BEGIN PROVIDED DATA
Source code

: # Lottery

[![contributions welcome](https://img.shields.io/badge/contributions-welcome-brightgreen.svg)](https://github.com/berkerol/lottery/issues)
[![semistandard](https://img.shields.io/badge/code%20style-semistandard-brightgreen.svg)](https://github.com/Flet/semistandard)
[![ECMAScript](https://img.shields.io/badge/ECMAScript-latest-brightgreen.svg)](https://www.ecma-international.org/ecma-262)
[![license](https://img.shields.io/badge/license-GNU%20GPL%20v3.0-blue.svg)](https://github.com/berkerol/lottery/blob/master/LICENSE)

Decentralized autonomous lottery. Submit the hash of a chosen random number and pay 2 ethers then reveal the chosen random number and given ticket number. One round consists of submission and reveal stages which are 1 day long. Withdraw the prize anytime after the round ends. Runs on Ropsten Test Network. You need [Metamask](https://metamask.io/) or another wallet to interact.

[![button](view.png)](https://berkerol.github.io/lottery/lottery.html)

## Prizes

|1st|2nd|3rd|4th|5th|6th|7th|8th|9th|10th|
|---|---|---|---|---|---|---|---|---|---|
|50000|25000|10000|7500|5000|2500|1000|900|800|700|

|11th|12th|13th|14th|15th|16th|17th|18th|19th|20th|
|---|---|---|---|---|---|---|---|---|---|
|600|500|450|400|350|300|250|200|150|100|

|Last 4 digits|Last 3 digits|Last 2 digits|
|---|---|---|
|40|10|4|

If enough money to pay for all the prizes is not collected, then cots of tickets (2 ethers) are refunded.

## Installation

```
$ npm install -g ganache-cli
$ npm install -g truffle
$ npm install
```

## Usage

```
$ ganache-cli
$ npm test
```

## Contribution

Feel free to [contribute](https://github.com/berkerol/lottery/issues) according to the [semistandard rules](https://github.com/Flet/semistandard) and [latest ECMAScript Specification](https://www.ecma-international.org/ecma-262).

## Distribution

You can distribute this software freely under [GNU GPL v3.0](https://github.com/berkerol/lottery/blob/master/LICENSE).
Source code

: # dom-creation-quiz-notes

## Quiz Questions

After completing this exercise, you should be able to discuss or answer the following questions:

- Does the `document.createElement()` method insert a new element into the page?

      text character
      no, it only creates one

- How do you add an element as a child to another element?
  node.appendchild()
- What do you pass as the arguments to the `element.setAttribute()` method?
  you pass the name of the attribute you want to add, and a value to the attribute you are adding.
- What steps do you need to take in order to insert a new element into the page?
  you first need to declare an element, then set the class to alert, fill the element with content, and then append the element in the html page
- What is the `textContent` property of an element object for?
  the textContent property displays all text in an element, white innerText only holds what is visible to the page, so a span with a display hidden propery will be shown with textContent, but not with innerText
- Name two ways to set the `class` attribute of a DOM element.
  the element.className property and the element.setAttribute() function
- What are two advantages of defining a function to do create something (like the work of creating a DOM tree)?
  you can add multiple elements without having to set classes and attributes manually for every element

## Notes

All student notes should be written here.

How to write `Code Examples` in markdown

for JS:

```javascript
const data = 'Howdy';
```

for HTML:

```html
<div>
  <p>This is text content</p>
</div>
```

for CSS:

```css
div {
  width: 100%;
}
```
END PROVIDED DATA
- _WHAT IS REQUIRED_: Above are the records. Identify each line that contains the word "textContent".

- _OUTPUT OF THE TASK_:
- What is the `textContent` property of an element object for?
  the textContent property displays all text in an element, white innerText only holds what is visible to the page, so a span with a display hidden propery will be shown with textContent, but not with innerText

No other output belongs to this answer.